Pour autant que ces crises localisées à fort impact public aient obéi à une logique de conflit entre représentations contradictoires et antagonistes, on ne peut pas réduire la réflexion à une sorte de dualisme post-marxiste et à somme nulle, qui pouvait convenir, à une autre échelle, à l’intelligence du monde bipolaire de la guerre froide. Dans cette acception, la géopolitique fonctionne comme une discipline au nom sonore. Elle cherche à rendre compte dans bien des cas de pratiques reposant sur la notion périmée, renaissante et toujours vivace du « cadre providentiel » qui s’imposerait aux formations politiques, où l’espace ne peut devenir un support politique satisfaisant qu’à l’abri de l’armature de frontières ethno-nationales sûres et reconnues : grande Serbie, grande Russie.
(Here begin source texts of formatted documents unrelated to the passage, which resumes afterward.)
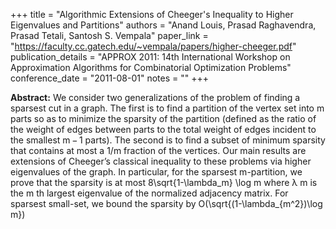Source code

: +++
title = "Algorithmic Extensions of Cheeger's Inequality to Higher Eigenvalues and Partitions"
authors = "Anand Louis, Prasad Raghavendra, Prasad Tetali, Santosh S. Vempala"
paper_link = "https://faculty.cc.gatech.edu/~vempala/papers/higher-cheeger.pdf"
publication_details = "APPROX 2011: 14th International Workshop on Approximation Algorithms for Combinatorial Optimization Problems"
conference_date = "2011-08-01"
notes = ""
+++

<b>Abstract:</b>
We consider two generalizations of the problem of finding a sparsest cut in a graph. The first is to find a partition of the vertex set into m parts so as to minimize the sparsity of the partition (defined as the ratio of the weight of edges between parts to the total weight of edges incident to the smallest m − 1 parts). The second is to find a subset of minimum sparsity that contains at most a 1/m fraction of the vertices. Our main results are extensions of Cheeger’s classical inequality to these problems via higher eigenvalues of the graph. In particular, for the sparsest m-partition, we prove that the sparsity is at most 8\sqrt{1-\lambda_m} \log m where λ m is the m th largest eigenvalue of the normalized adjacency matrix. For sparsest small-set, we bound the sparsity by O(\sqrt{(1-\lambda_{m^2})\log m})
Les phénomènes géopolitiques se définissent alors essentiellement comme des rivalités de pouvoir quant à des territoires.
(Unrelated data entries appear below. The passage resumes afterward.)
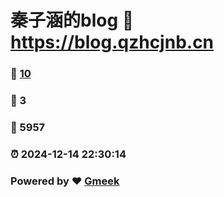 # 秦子涵的blog :link: https://blog.qzhcjnb.cn 
### :page_facing_up: [10](https://blog.qzhcjnb.cn/tag.html) 
### :speech_balloon: 3 
### :hibiscus: 5957 
### :alarm_clock: 2024-12-14 22:30:14 
### Powered by :heart: [Gmeek](https://github.com/Meekdai/Gmeek)

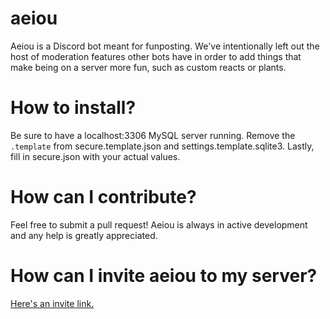 # aeiou
Aeiou is a Discord bot meant for funposting. We've intentionally left out the host of moderation features other bots have in order to add things that make being on a server more fun, such as custom reacts or plants.

# How to install?
Be sure to have a localhost:3306 MySQL server running. Remove the `.template` from secure.template.json and settings.template.sqlite3. Lastly, fill in secure.json with your actual values.

# How can I contribute? 
Feel free to submit a pull request! Aeiou is always in active development and any help is greatly appreciated.

# How can I invite aeiou to my server?
[Here's an invite link.](https://discord.now.sh/309024868530257920?p268451902)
Cette approche est utile pour rendre compte de certains aspects des questions balkaniques, des crises politiques africaines liées aux aléas de la formation de l’État territorial/national ou même des tensions du Proche-Orient, puisque, dans ce dernier cas, c’est hectare par hectare, point d’eau après point d’eau, que s’impose la prééminence d’une nation singulière, hier à Beyrouth, aujourd’hui à Jérusalem. Il est facile de dresser la liste des innombrables contentieux territoriaux, savamment entretenus par les parties au conflit comme moyen d’affirmer leur puissance, du Cachemire à la Crimée et à la mer de Chine méridionale, et parfois aussi comme outil de valorisation de l’unité nationale, comme dans le cas du Pakistan multi-ethnique ou de la Russie en quête d’identité nationale dans des limites qui seraient enfin fixées.
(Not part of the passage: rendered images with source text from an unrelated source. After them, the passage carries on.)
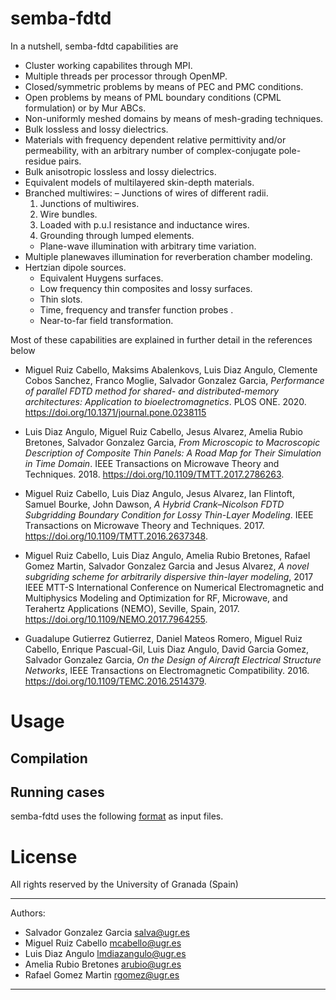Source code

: # semba-fdtd

In a nutshell, semba-fdtd capabilities are

- Cluster working capabilites through MPI.
- Multiple threads per processor through OpenMP.
- Closed/symmetric problems by means of PEC and PMC conditions.
- Open problems by means of PML boundary conditions (CPML formulation) or by Mur ABCs.
- Non-uniformly meshed domains by means of mesh-grading techniques.
- Bulk lossless and lossy dielectrics.
- Materials with frequency dependent relative permittivity and/or permeability, with an arbitrary number of complex-conjugate pole-residue pairs.
- Bulk anisotropic lossless and lossy dielectrics.
- Equivalent models of multilayered skin-depth materials.
- Branched multiwires: 
– Junctions of wires of different radii.
	1. Junctions of multiwires.
	2. Wire bundles.
	3. Loaded with p.u.l resistance and inductance wires.
	4. Grounding through lumped elements.
	- Plane-wave illumination with arbitrary time variation.
- Multiple planewaves illumination for reverberation chamber modeling.
- Hertzian dipole sources.
	- Equivalent Huygens surfaces.
	- Low frequency thin composites and lossy surfaces.
	- Thin slots.
	- Time, frequency and transfer function probes .
	- Near-to-far field transformation.

Most of these capabilities are explained in further detail in the references below

- Miguel Ruiz Cabello, Maksims Abalenkovs, Luis Diaz Angulo, Clemente Cobos Sanchez, Franco Moglie, Salvador Gonzalez Garcia, *Performance of parallel FDTD method for shared- and distributed-memory architectures: Application to bioelectromagnetics*. PLOS ONE. 2020. https://doi.org/10.1371/journal.pone.0238115

- Luis Diaz Angulo, Miguel Ruiz Cabello, Jesus Alvarez, Amelia Rubio Bretones, Salvador Gonzalez Garcia, *From Microscopic to Macroscopic Description of Composite Thin Panels: A Road Map for Their Simulation in Time Domain*. IEEE Transactions on Microwave Theory and Techniques. 2018. https://doi.org/10.1109/TMTT.2017.2786263.

- Miguel Ruiz Cabello, Luis Diaz Angulo, Jesus Alvarez, Ian Flintoft, Samuel Bourke, John Dawson, *A Hybrid Crank–Nicolson FDTD Subgridding Boundary Condition for Lossy Thin-Layer Modeling*. IEEE Transactions on Microwave Theory and Techniques. 2017. https://doi.org/10.1109/TMTT.2016.2637348.

- Miguel Ruiz Cabello, Luis Diaz Angulo, Amelia Rubio Bretones, Rafael Gomez Martin, Salvador Gonzalez Garcia and Jesus Alvarez, *A novel subgriding scheme for arbitrarily dispersive thin-layer modeling*, 2017 IEEE MTT-S International Conference on Numerical Electromagnetic and Multiphysics Modeling and Optimization for RF, Microwave, and Terahertz Applications (NEMO), Seville, Spain, 2017.
https://doi.org/10.1109/NEMO.2017.7964255.

- Guadalupe Gutierrez Gutierrez, Daniel Mateos Romero, Miguel Ruiz Cabello, Enrique Pascual-Gil, Luis Diaz Angulo, David Garcia Gomez, Salvador Gonzalez Garcia, 
*On the Design of Aircraft Electrical Structure Networks*, 
IEEE Transactions on Electromagnetic Compatibility. 2016. https://doi.org/10.1109/TEMC.2016.2514379.

# Usage
## Compilation

## Running cases
semba-fdtd uses the following [format](src_json_parser/readme.md) as input files.

# License
All rights reserved by the University of Granada (Spain)
_______________________________________________________________
Authors: 
- Salvador Gonzalez Garcia <salva@ugr.es>
- Miguel Ruiz Cabello <mcabello@ugr.es>
- Luis Diaz Angulo <lmdiazangulo@ugr.es>
- Amelia Rubio Bretones <arubio@ugr.es>
- Rafael Gomez Martin <rgomez@ugr.es>
_______________________________________________________________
Raymond Aron a été l’analyste le plus fin de cette interaction entre espace et puissance, fondant une école de pensée prolongée par les écrits et les pratiques d’un Henry Kissinger. Raymond Aron rappelait que « l’État territorial était l’unité d’action d’une unité politique, souveraine à l’intérieur de limites tracées sur la carte. Le souverain — le roi ou ses successeurs bourgeois — a la capacité d’imposer sa volonté sur toute la surface du territoire. Autrement dit, il s’est assuré le monopole de la force militaire au dedans. Du même coup, il apparaît, au dehors, comme le représentant de la collectivité au nom de laquelle il a le droit et le devoir de parler puisqu’il en protège l’indépendance par une force irrésistible contre les rebelles et capable de tenir tête aux ennemis. L’État est donc territorial et national ». L’idéal du XXe siècle est celui de l’État fermé, en Europe comme dans l’ancien Tiers-Monde, soucieux d’abord de cohésion nationale. On appliquera avec profit cette lecture au cas de l’Algérie, du Zaïre ou du Pakistan de 1997, pour signifier que ce processus n’est pas encore clos.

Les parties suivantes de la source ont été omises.